Last year’s winner of the Brett Graham Scholarship is following in the footsteps of chefs the calibre of Troy Rhoades-Brown, Garreth Robbs and Chris Thornton and will complete a stint at Graham’s two-Michelin-starred restaurant The Ledbury.
The ambitious 24-year-old has, however, gone one step further and scored an additional month-long internship at another London restaurant – Heston Blumenthal’s The Fat Duck. Raley flies to the UK in August for what promises to be a life-changing experience.
His career success to date is all the more remarkable because it happened by chance. After graduating from St Edward’s College in Gosford, Raley had his heart set on a university degree in maritime logistics.
“I had always liked food and enjoyed cooking but I never thought of pursuing it as a career,” he told Food & Wine.

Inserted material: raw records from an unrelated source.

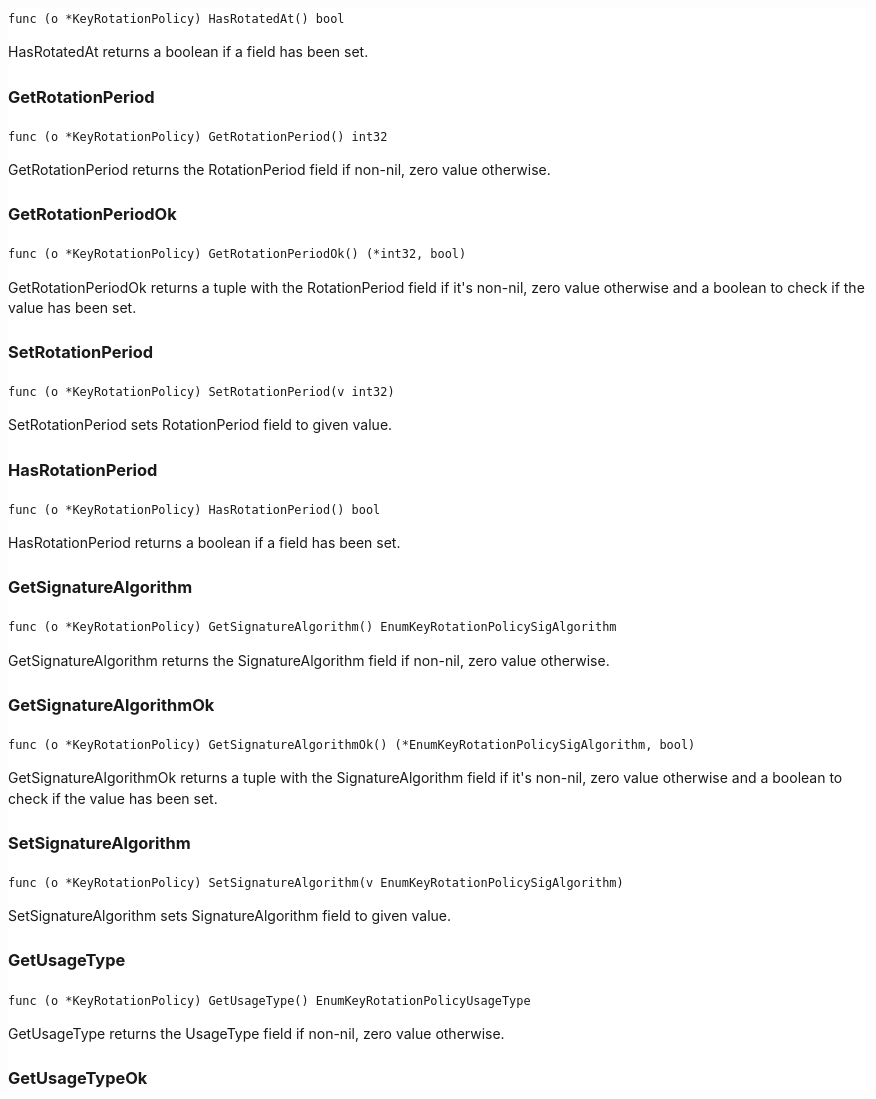 `func (o *KeyRotationPolicy) HasRotatedAt() bool`

HasRotatedAt returns a boolean if a field has been set.

### GetRotationPeriod

`func (o *KeyRotationPolicy) GetRotationPeriod() int32`

GetRotationPeriod returns the RotationPeriod field if non-nil, zero value otherwise.

### GetRotationPeriodOk

`func (o *KeyRotationPolicy) GetRotationPeriodOk() (*int32, bool)`

GetRotationPeriodOk returns a tuple with the RotationPeriod field if it's non-nil, zero value otherwise
and a boolean to check if the value has been set.

### SetRotationPeriod

`func (o *KeyRotationPolicy) SetRotationPeriod(v int32)`

SetRotationPeriod sets RotationPeriod field to given value.

### HasRotationPeriod

`func (o *KeyRotationPolicy) HasRotationPeriod() bool`

HasRotationPeriod returns a boolean if a field has been set.

### GetSignatureAlgorithm

`func (o *KeyRotationPolicy) GetSignatureAlgorithm() EnumKeyRotationPolicySigAlgorithm`

GetSignatureAlgorithm returns the SignatureAlgorithm field if non-nil, zero value otherwise.

### GetSignatureAlgorithmOk

`func (o *KeyRotationPolicy) GetSignatureAlgorithmOk() (*EnumKeyRotationPolicySigAlgorithm, bool)`

GetSignatureAlgorithmOk returns a tuple with the SignatureAlgorithm field if it's non-nil, zero value otherwise
and a boolean to check if the value has been set.

### SetSignatureAlgorithm

`func (o *KeyRotationPolicy) SetSignatureAlgorithm(v EnumKeyRotationPolicySigAlgorithm)`

SetSignatureAlgorithm sets SignatureAlgorithm field to given value.


### GetUsageType

`func (o *KeyRotationPolicy) GetUsageType() EnumKeyRotationPolicyUsageType`

GetUsageType returns the UsageType field if non-nil, zero value otherwise.

### GetUsageTypeOk
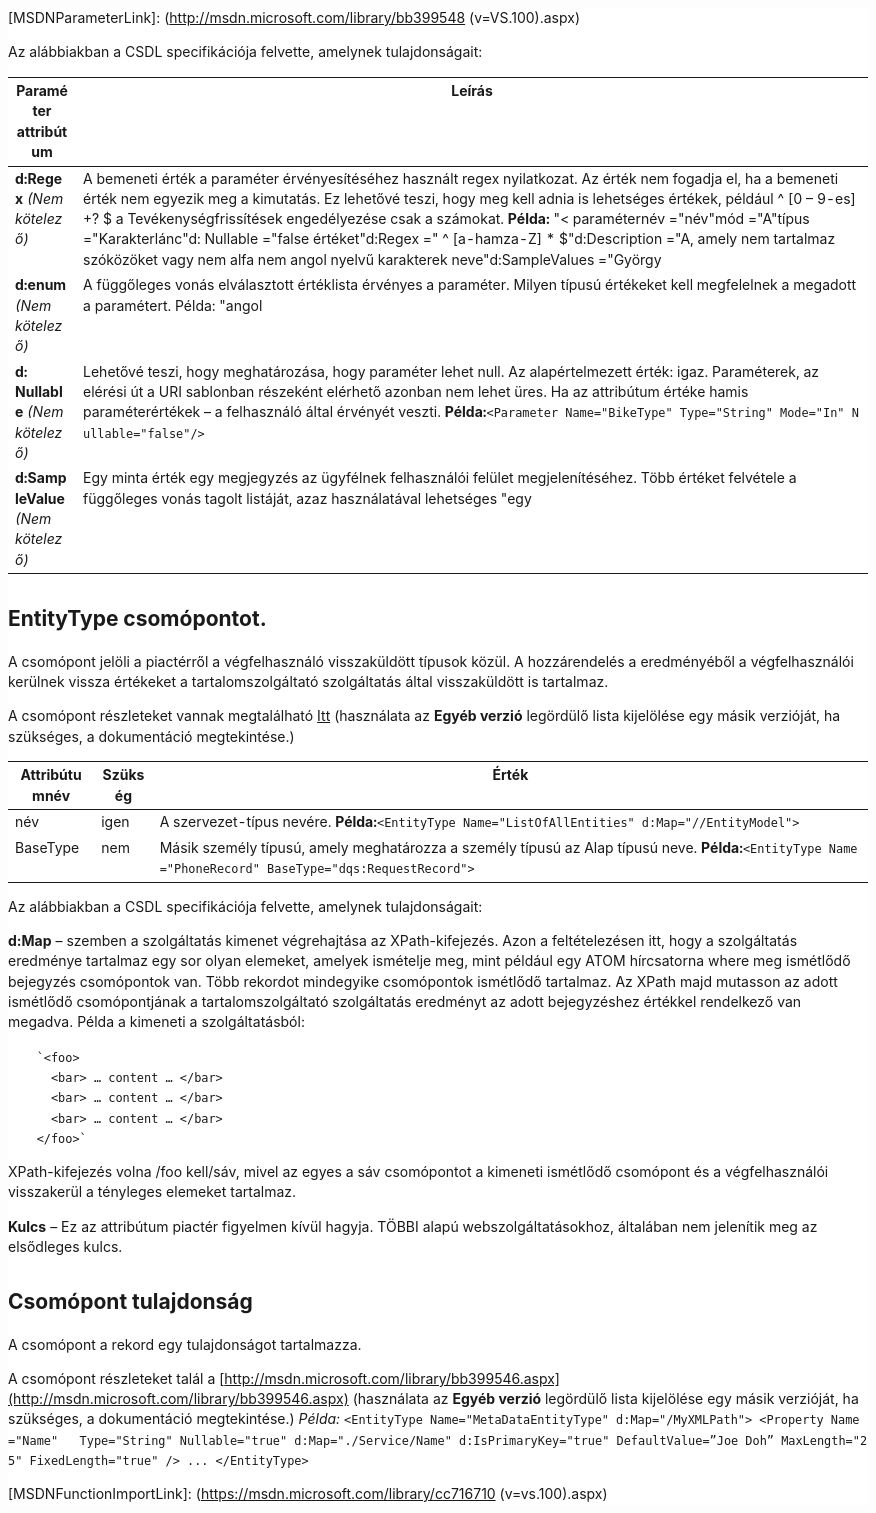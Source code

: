 [MSDNParameterLink]: (http://msdn.microsoft.com/library/bb399548 (v=VS.100).aspx)

Az alábbiakban a CSDL specifikációja felvette, amelynek tulajdonságait:

| Paraméter attribútum | Leírás |
|----|----|
| **d:Regex** *(Nem kötelező)* | A bemeneti érték a paraméter érvényesítéséhez használt regex nyilatkozat. Az érték nem fogadja el, ha a bemeneti érték nem egyezik meg a kimutatás. Ez lehetővé teszi, hogy meg kell adnia is lehetséges értékek, például ^ [0 – 9-es] +? $ a Tevékenységfrissítések engedélyezése csak a számokat. **Példa:** "< paraméternév ="név"mód ="A"típus ="Karakterlánc"d: Nullable ="false értéket"d:Regex =" ^ [a-hamza-Z] * $"d:Description ="A, amely nem tartalmaz szóközöket vagy nem alfa nem angol nyelvű karakterek neve"d:SampleValues ="György|János|Balázs|Zsolt "/ >" |
| **d:enum** *(Nem kötelező)* | A függőleges vonás elválasztott értéklista érvényes a paraméter. Milyen típusú értékeket kell megfelelnek a megadott a paramétert. Példa: "angol|metrikus|nyers`. Enum will display as a selectable dropdown list of parameters in the UI (service explorer). **Example:** `< paraméternév = "Időtartam" típus = "Karakterlánc" mód = "A" Nullable = "igaz" d:Enum = "1 év|5years|10years "/ >" |
| **d: Nullable** *(Nem kötelező)* | Lehetővé teszi, hogy meghatározása, hogy paraméter lehet null. Az alapértelmezett érték: igaz. Paraméterek, az elérési út a URI sablonban részeként elérhető azonban nem lehet üres. Ha az attribútum értéke hamis paraméterértékek – a felhasználó által érvényét veszti. **Példa:**`<Parameter Name="BikeType" Type="String" Mode="In" Nullable="false"/>` |
| **d:SampleValue** *(Nem kötelező)* | Egy minta érték egy megjegyzés az ügyfélnek felhasználói felület megjelenítéséhez.  Több értéket felvétele a függőleges vonás tagolt listáját, azaz használatával lehetséges "egy|b|c` **Example:** `< paraméternév = "BikeOwner" típus = "Karakterlánc" mód = "A" d:SampleValues = "György|János|Balázs|Zsolt "/ >" |

## <a name="entitytype-node"></a>EntityType csomópontot.

A csomópont jelöli a piactérről a végfelhasználó visszaküldött típusok közül. A hozzárendelés a eredményéből a végfelhasználói kerülnek vissza értékeket a tartalomszolgáltató szolgáltatás által visszaküldött is tartalmaz.

A csomópont részleteket vannak megtalálható [Itt](http://msdn.microsoft.com/library/bb399206.aspx) (használata az **Egyéb verzió** legördülő lista kijelölése egy másik verzióját, ha szükséges, a dokumentáció megtekintése.)

| Attribútumnév | Szükség | Érték |
|----|----|----|
| név | igen | A szervezet-típus nevére. **Példa:**`<EntityType Name="ListOfAllEntities" d:Map="//EntityModel">` |
| BaseType | nem | Másik személy típusú, amely meghatározza a személy típusú az Alap típusú neve. **Példa:**`<EntityType Name="PhoneRecord" BaseType="dqs:RequestRecord">` |

Az alábbiakban a CSDL specifikációja felvette, amelynek tulajdonságait:

**d:Map** – szemben a szolgáltatás kimenet végrehajtása az XPath-kifejezés. Azon a feltételezésen itt, hogy a szolgáltatás eredménye tartalmaz egy sor olyan elemeket, amelyek ismételje meg, mint például egy ATOM hírcsatorna where meg ismétlődő bejegyzés csomópontok van. Több rekordot mindegyike csomópontok ismétlődő tartalmaz. Az XPath majd mutasson az adott ismétlődő csomópontjának a tartalomszolgáltató szolgáltatás eredményt az adott bejegyzéshez értékkel rendelkező van megadva. Példa a kimeneti a szolgáltatásból:

        `<foo>
          <bar> … content … </bar>
          <bar> … content … </bar>
          <bar> … content … </bar>
        </foo>`

XPath-kifejezés volna /foo kell/sáv, mivel az egyes a sáv csomópontot a kimeneti ismétlődő csomópont és a végfelhasználói visszakerül a tényleges elemeket tartalmaz.

**Kulcs** – Ez az attribútum piactér figyelmen kívül hagyja. TÖBBI alapú webszolgáltatásokhoz, általában nem jelenítik meg az elsődleges kulcs.


## <a name="property-node"></a>Csomópont tulajdonság

A csomópont a rekord egy tulajdonságot tartalmazza.

A csomópont részleteket talál a [http://msdn.microsoft.com/library/bb399546.aspx](http://msdn.microsoft.com/library/bb399546.aspx) (használata az **Egyéb verzió** legördülő lista kijelölése egy másik verzióját, ha szükséges, a dokumentáció megtekintése.) *Példa:*
        `<EntityType Name="MetaDataEntityType" d:Map="/MyXMLPath">
        <Property Name="Name"   Type="String" Nullable="true" d:Map="./Service/Name" d:IsPrimaryKey="true" DefaultValue=”Joe Doh” MaxLength="25" FixedLength="true" />
        ...
        </EntityType>`


[MSDNFunctionImportLink]: (https://msdn.microsoft.com/library/cc716710 (v=vs.100).aspx)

“After studying for a while I realised university wasn’t for me and I started working as a waiter at a hotel. Our chef walked out one day and the manager said to me ‘I reckon you could do that’. I wasn’t so sure, but I gave it a go and I loved it. After cooking for a couple of months I told my boss I liked my job so much that I was going to quit and get an apprenticeship.”
Raley landed a job at modern Italian restaurant Bombini, Avoca Beach, learning the ropes from owner and chef Cameron Cansdell. While working at the Berowra Waters Inn he was lured back to the Central Coast by Cansdell, who was opening a new restaurant – Fish Dining – and wanted Raley to be involved.
“He told me there would be good career development opportunities for me there, and a few months later he offered me the role of sous chef,” Raley said. “It was a big step – I pretty much went from apprentice straight to sous chef.”
Raley decided early on to look north to the Hunter rather than south to Sydney to further his career prospects, which is why he applied for the Brett Graham Scholarship. It was established in 2003 as a partnership between Hunter Culinary Association and TAFE NSW and is named after Graham, one of TAFE NSW’s most successful alumni.
“I try to stay connected to the Hunter scene because Sydney’s is almost impenetrable,” Raley explained. “Hunter Culinary Association does a lot for apprentices and chefs.”
He is nervous but excited about his London adventure.
“I think it’s more fear of the unknown than anything. I know it’s going to be hard but I am there to learn,” he said.
“I’m trying to build a solid understanding of food so that one day I will be in the position where I can look at a venue and its location and decide what cuisine I think would work best there.”